WORK REQUIRED
Whenever a line in the entries below contains "times", copy that line.

INFORMATION PROVIDED
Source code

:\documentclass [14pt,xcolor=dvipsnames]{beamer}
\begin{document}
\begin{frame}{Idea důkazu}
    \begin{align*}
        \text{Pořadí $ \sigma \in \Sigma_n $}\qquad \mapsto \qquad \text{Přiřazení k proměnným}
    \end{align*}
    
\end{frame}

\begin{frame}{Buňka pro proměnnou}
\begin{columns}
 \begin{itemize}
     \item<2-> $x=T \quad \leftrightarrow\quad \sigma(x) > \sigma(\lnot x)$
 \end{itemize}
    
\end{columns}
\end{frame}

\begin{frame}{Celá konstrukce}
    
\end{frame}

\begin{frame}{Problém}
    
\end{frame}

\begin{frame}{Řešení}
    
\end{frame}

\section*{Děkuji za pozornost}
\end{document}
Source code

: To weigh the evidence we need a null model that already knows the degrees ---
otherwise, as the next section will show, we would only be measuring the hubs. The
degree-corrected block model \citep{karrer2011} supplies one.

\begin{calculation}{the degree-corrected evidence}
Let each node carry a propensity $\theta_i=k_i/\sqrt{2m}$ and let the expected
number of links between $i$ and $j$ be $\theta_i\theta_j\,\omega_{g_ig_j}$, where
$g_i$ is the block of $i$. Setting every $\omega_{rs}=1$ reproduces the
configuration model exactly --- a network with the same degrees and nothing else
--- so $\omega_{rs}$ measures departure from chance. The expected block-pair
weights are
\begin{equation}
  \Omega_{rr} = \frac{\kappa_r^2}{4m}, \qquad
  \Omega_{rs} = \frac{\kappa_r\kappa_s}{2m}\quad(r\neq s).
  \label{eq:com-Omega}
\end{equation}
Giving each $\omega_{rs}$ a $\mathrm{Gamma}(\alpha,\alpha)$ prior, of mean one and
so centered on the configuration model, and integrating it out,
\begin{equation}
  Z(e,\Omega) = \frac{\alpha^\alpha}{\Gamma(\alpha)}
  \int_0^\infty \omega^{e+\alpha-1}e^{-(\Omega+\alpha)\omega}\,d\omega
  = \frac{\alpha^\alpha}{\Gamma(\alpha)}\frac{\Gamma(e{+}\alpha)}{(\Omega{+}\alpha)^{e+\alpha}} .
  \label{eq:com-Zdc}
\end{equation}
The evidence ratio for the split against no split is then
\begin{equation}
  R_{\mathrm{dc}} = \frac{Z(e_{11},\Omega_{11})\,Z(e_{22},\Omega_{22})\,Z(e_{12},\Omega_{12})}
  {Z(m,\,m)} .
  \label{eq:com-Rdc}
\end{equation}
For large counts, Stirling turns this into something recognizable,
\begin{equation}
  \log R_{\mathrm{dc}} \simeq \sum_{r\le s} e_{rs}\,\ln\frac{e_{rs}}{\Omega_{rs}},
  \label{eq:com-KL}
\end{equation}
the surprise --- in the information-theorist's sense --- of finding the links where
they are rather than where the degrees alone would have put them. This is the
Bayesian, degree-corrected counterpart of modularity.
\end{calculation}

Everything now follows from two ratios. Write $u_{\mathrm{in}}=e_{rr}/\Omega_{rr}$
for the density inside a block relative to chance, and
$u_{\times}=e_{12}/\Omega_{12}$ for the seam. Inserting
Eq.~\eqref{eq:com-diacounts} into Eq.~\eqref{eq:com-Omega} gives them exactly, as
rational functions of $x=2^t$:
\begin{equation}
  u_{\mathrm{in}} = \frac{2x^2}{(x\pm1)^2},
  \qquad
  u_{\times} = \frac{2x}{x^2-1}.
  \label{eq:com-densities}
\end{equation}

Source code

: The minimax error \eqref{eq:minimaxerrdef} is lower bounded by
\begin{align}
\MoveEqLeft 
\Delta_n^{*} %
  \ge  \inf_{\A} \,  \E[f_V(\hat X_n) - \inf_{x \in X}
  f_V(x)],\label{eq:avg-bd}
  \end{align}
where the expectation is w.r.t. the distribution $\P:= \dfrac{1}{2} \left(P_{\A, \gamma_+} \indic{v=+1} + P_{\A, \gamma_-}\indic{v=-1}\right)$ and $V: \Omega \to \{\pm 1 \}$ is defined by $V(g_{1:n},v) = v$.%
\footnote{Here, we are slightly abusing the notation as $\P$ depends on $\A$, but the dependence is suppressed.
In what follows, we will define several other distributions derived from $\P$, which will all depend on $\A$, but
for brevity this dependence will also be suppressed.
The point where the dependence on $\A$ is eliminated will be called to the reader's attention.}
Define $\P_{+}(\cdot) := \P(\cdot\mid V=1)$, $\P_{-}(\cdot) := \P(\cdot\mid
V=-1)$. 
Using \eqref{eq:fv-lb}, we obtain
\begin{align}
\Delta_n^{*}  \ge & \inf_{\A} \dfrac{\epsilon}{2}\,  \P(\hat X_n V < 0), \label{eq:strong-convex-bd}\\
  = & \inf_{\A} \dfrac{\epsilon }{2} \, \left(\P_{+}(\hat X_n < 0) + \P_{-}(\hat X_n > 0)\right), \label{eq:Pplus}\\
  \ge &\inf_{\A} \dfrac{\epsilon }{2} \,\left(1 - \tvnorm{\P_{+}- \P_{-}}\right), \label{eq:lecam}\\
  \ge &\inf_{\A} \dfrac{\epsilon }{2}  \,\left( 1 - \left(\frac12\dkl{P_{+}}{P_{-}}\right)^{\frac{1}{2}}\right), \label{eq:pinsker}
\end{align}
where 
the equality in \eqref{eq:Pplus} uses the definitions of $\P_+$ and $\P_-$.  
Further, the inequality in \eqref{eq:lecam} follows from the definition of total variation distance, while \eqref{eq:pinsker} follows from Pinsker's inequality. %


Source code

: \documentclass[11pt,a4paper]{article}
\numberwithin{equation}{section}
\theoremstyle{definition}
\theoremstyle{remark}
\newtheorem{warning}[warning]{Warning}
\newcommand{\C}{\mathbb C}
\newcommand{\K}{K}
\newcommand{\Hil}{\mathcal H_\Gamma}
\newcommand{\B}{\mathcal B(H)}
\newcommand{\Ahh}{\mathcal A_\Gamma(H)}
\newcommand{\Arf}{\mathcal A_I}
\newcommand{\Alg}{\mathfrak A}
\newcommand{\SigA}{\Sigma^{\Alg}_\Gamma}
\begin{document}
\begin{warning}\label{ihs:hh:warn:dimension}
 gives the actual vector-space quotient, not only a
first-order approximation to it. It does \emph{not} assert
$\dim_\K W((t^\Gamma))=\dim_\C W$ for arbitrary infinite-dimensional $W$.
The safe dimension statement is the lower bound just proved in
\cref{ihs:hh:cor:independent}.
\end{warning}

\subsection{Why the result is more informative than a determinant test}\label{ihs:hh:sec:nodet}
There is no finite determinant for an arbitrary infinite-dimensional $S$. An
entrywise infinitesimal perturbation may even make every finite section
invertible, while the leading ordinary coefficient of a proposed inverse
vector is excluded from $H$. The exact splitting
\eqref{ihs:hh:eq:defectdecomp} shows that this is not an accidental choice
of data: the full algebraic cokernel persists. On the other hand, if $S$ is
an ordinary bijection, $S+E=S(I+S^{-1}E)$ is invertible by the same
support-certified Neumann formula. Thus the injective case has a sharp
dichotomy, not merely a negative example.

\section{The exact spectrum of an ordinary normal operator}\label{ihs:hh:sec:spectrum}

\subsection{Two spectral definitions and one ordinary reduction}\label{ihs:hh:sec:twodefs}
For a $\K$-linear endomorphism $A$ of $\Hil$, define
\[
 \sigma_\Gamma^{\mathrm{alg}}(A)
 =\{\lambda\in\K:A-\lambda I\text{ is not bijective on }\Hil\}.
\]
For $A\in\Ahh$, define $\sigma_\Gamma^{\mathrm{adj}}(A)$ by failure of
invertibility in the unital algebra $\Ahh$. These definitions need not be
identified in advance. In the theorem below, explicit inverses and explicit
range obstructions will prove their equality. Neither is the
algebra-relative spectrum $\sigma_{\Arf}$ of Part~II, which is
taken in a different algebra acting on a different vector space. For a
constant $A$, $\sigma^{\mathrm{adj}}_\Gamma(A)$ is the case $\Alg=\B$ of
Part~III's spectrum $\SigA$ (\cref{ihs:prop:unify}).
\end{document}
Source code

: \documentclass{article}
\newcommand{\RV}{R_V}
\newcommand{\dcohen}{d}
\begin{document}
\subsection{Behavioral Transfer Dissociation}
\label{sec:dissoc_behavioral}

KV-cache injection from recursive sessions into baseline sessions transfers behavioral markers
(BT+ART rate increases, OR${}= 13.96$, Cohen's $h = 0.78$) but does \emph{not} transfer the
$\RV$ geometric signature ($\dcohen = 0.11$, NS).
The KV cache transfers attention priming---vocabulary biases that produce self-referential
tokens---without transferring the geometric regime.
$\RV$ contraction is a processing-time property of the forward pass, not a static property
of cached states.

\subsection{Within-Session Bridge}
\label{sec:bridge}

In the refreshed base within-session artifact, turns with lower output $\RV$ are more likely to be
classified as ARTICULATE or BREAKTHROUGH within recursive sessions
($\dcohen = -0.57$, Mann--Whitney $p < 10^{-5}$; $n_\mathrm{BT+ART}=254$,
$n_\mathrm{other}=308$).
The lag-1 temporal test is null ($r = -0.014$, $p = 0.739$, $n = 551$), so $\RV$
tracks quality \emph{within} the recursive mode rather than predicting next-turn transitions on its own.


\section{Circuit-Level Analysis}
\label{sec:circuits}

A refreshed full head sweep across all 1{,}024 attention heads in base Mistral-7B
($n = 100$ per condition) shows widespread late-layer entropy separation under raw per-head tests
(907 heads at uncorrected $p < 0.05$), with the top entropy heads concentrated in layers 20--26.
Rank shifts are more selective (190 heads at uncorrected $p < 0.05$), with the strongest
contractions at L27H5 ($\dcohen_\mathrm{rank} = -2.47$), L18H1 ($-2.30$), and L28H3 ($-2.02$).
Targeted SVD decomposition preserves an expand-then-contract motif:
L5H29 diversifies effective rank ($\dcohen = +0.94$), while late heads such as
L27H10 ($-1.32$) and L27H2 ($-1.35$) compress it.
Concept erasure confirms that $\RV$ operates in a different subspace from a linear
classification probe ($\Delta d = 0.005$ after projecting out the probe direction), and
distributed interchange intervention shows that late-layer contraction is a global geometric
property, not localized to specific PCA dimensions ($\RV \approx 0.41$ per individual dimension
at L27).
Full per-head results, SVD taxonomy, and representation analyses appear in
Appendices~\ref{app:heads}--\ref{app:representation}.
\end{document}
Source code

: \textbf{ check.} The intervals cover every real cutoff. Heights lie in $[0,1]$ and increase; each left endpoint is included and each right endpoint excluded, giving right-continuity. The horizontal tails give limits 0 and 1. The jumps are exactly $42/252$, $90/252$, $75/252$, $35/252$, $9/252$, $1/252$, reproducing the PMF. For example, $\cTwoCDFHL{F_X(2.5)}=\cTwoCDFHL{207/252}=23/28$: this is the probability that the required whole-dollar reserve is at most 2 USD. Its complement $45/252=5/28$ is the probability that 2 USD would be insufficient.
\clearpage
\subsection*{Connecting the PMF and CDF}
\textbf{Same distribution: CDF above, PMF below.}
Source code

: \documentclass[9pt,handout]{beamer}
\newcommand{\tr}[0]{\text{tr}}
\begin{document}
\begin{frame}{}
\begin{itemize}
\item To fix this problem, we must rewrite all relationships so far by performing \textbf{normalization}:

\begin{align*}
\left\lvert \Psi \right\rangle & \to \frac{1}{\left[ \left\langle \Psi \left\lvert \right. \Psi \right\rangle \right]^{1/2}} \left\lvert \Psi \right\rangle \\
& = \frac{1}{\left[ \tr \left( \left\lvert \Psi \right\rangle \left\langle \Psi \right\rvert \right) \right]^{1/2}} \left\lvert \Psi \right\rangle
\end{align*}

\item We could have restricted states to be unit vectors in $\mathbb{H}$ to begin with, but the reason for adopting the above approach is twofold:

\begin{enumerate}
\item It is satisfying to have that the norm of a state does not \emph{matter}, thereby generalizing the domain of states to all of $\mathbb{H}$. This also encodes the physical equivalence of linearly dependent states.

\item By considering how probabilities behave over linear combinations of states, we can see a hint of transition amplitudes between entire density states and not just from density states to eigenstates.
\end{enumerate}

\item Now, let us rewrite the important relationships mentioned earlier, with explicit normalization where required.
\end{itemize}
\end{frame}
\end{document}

SOLVED EXERCISE
$u_{\times}=e_{12}/\Omega_{12}$ for the seam. Inserting
  u_{\times} = \frac{2x}{x^2-1}.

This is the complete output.